A 2.20 103 kg car rounds a circular turn of radius 14.0 m. If the road is flat and the coefficient of static friction between the tires and the road is 0.7, how fast can the car go without skidding?
m/s
2006-12-17 05:01:51 · 2 answers · asked by ckielblock18 1 in Science & Mathematics ➔ Physics
V=sqr(r*mu*g)
V= sqr(14.0m*0.7*9.8)
V=96.04
V=9.8m/s
2006-12-17 05:16:57 · answer #1 · answered by 7 · 0⤊ 1⤋
f = ma = Fc - Ff; where f = net force on the car in the curve, m = car mass, a = acceleration along the radius of the turn, Fc = centrifugal (centripetal) force = mv^2/R, R = turn radius, and Ff = frictional force = kN, where k is the friction coefficient and N the normal weight of the car N = mg on a flat road.
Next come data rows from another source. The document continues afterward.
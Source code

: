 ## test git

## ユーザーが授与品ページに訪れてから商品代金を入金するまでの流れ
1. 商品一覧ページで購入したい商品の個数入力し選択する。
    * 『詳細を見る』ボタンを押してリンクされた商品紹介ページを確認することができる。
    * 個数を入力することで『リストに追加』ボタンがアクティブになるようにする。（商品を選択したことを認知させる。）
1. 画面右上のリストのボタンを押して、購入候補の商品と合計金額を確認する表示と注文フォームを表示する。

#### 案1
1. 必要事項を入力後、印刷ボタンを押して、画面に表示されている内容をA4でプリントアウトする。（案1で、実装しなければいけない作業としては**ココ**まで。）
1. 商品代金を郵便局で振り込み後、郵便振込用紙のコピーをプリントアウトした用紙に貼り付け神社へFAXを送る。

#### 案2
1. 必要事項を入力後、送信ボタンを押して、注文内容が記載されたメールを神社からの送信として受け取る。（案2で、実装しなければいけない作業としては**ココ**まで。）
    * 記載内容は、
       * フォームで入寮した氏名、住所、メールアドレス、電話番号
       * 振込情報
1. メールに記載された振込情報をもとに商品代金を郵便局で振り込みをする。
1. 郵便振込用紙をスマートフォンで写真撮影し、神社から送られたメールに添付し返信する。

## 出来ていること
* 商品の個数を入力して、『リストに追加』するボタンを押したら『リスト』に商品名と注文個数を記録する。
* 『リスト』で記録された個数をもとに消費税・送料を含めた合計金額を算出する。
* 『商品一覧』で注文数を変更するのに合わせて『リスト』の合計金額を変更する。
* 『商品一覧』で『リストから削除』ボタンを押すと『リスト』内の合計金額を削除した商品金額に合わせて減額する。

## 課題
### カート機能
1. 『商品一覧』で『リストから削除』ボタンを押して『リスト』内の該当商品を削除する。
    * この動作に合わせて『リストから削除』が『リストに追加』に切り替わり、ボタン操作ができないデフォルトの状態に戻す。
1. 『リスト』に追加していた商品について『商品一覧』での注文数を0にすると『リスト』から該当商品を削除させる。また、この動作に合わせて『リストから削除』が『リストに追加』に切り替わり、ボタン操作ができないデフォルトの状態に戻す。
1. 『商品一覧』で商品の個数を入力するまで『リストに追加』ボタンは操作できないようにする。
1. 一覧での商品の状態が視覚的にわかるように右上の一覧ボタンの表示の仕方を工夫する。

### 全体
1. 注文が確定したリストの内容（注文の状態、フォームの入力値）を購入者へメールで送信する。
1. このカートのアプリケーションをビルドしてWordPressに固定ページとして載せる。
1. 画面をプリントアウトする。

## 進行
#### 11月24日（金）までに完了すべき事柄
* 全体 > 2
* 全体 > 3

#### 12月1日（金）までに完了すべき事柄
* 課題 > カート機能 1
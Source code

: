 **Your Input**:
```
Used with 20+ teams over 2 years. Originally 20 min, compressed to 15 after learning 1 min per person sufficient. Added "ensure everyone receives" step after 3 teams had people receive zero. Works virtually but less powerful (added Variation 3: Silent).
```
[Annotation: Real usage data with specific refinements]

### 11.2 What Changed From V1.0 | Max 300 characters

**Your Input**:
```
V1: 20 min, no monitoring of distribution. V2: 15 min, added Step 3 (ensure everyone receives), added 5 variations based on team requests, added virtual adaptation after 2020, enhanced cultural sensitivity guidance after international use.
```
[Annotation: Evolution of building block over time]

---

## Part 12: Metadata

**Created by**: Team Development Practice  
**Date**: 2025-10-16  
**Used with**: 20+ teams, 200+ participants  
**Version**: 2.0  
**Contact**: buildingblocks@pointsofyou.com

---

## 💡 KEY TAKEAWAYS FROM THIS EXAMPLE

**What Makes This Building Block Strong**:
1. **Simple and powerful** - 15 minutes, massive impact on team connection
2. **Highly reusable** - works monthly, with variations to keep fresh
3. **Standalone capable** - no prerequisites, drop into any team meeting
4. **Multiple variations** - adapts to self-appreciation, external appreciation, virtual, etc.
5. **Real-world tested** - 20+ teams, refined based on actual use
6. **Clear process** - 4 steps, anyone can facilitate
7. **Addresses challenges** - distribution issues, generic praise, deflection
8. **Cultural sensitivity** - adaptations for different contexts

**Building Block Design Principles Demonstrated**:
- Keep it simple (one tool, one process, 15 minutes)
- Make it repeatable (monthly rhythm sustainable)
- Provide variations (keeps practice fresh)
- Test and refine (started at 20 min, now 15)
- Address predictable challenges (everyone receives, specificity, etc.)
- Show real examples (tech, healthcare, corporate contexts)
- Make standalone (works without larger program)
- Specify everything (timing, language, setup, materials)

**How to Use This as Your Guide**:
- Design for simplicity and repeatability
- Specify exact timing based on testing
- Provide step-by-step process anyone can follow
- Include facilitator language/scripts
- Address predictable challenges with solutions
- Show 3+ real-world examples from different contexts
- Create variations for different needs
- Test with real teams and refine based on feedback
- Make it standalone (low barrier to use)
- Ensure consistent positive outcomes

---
The car will not move sideways if and only if f = ma = 0; so a = 0. Thus, we have Fc = Ff as the necessary and sufficient condition for not skidding out of control and ruining a perfectly good holiday. So we have Fc = mv^2/R = kmg = Ff; so that v^2/R = kg and v^2 = kgR or v = sqrt(kgR) = the max speed (tangential velocity) while in the turn and not skidding. (You have the numbers to plug in, you can do the math.)
Physics lesson: v = sqrt(kgR); note the velocity max does not depend on the weight or mass of the car. In fact, nothing but the coefficient of friction is related to the car and k depends on the nature and material of the tires as well as of the road. What do we gather from this observation...it could be a sports car or an 18 wheeler, it makes no difference, the max speed is still v max = sqrt(kgR).
2006-12-17 13:30:01 · answer #2 · answered by oldprof 7 · 0⤊ 0⤋